1) independence of logical data from physical storage - yes
2) sharing of the dataset between tasks and machines - yes (you do need both endian forms)
3) rapid integrity verification - yes, even faster as once verified, no need to verify again
4) optimization of storage method to match the access patterns - yes that is exactly what has been done
5) maintenance of transactional integrity with related datasets and processes - yes
6) fractional/incremental backup/restore while accessing software is online  - yes

7) support for ad-hoc queries without the need to write software - no
Cool ease of integration with new or unrelated software packages - no
9) compliance with accounting and auditing standards - not sure
10) easier gathering of statistics about access patterns - not without custom code

So it depends on if 7 to 10 trump the benefits and if the resources are available to get it working

James
I really don't want to be discouraging to you. You do very creative and innovative work, but you know less than zero about databases, and it is going to hamper you. You write like an autodidact or maybe you went to some really bad school.

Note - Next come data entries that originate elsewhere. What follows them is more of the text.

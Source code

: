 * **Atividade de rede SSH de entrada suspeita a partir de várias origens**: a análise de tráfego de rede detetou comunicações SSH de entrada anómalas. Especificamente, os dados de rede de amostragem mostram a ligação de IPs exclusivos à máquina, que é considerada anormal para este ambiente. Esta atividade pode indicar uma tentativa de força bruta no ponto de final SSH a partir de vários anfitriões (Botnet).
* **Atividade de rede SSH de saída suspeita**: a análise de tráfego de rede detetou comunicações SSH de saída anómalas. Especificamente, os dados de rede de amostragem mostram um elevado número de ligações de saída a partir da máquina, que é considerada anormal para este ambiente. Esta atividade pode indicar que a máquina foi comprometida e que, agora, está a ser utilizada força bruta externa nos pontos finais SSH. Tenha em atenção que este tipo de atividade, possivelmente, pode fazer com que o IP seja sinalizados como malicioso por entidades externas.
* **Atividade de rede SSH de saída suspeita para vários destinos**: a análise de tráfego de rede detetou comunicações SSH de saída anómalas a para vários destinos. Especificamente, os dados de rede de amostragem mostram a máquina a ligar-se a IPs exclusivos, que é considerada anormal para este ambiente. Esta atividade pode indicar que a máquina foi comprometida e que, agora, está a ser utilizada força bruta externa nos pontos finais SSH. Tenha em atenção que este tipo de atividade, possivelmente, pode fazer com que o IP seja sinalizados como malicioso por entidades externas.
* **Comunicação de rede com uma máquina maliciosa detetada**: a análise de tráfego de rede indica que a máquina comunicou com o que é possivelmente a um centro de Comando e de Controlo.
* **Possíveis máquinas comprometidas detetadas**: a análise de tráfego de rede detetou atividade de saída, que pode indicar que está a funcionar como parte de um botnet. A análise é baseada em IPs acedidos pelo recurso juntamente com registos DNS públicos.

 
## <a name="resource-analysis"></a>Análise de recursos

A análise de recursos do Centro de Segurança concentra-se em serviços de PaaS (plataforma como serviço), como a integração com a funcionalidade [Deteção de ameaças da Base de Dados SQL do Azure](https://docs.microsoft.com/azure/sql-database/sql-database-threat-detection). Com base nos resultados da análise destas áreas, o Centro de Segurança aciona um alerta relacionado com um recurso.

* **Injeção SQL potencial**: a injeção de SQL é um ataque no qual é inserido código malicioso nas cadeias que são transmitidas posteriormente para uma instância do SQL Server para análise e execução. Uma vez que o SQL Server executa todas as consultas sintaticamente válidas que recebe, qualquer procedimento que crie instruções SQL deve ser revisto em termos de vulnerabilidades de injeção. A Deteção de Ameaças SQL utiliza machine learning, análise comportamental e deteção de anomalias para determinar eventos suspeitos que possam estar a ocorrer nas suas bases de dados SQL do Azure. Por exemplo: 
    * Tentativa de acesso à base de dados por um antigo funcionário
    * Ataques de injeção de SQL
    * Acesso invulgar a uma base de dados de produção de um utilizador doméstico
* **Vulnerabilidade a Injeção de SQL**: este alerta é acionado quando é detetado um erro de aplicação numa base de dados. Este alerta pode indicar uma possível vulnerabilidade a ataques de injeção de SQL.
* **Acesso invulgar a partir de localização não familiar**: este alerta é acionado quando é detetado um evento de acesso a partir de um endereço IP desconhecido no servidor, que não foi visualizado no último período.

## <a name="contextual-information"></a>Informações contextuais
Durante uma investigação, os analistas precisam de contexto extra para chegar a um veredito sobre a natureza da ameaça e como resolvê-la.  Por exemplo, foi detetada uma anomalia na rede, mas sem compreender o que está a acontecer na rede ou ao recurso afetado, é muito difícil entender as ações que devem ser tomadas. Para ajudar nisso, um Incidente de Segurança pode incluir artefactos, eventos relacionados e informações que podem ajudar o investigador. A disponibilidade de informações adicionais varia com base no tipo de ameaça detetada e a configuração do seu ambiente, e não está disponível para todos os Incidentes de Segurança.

1) no mmap()-ed files as used by you don't provide independence of the physical storage layout. It is fixed in your code and in your proposed filesystem usage. Not even simple tasks like adding additional disk volumes with more free space while online.

2) it doesn't seem like your code does any locking, so currently you can't even do sharing on a single host. Shared mmap() over NFS (or MapViewOfFile() over SMB) is only for desperadoes.

3) here you slip from zero knowledge to willful, aggressive ignorance. Marking files read-only and using SquashFS is not storage integrity verification. Even amateur non-programmers, like musicians or video producers are on average more aware of the need to verify integrity.

4) unfortunately you've got stuck in a rut of exclusively testing the initial sync. This is very non-representative access pattern. Even non-programmers in other thread are aware of this issue. This is the reason why professional database systems have separate tools for initial loading (like SQL*Loader for Oracle or BULK INSERT in standard SQL).

5) I don't believe you know what you're talking about. I'm pretty sure that you've never heard of https://en.wikipedia.org/wiki/Two-phase_commit_protocol and couldn't name any https://en.wikipedia.org/wiki/Transaction_processing_system to save your life.

6) I couldn't find any trace of support for locking or incremental backup/restore in your code. Personally, you look like somebody who rarely backs up, even less often restores and verifies. Even amateur, but experienced non-programmers seem to be more aware of the live-backup issues.

So not 7/10 or even 6/10. It is 0/10 with big minus for getting item 3) so badly wrong.

Again, I don't want to be discouraging to your programming project, although I don't fully comprehend it. Just please don't write about something you have no understanding.

People like Gregory Maxwell, Mike Hearn or Peter Todd are getting paid to pretend to not understand. Old quote:

Quote from: Upton Sinclair
It is difficult to get a man to understand something, when his salary depends upon his not understanding it!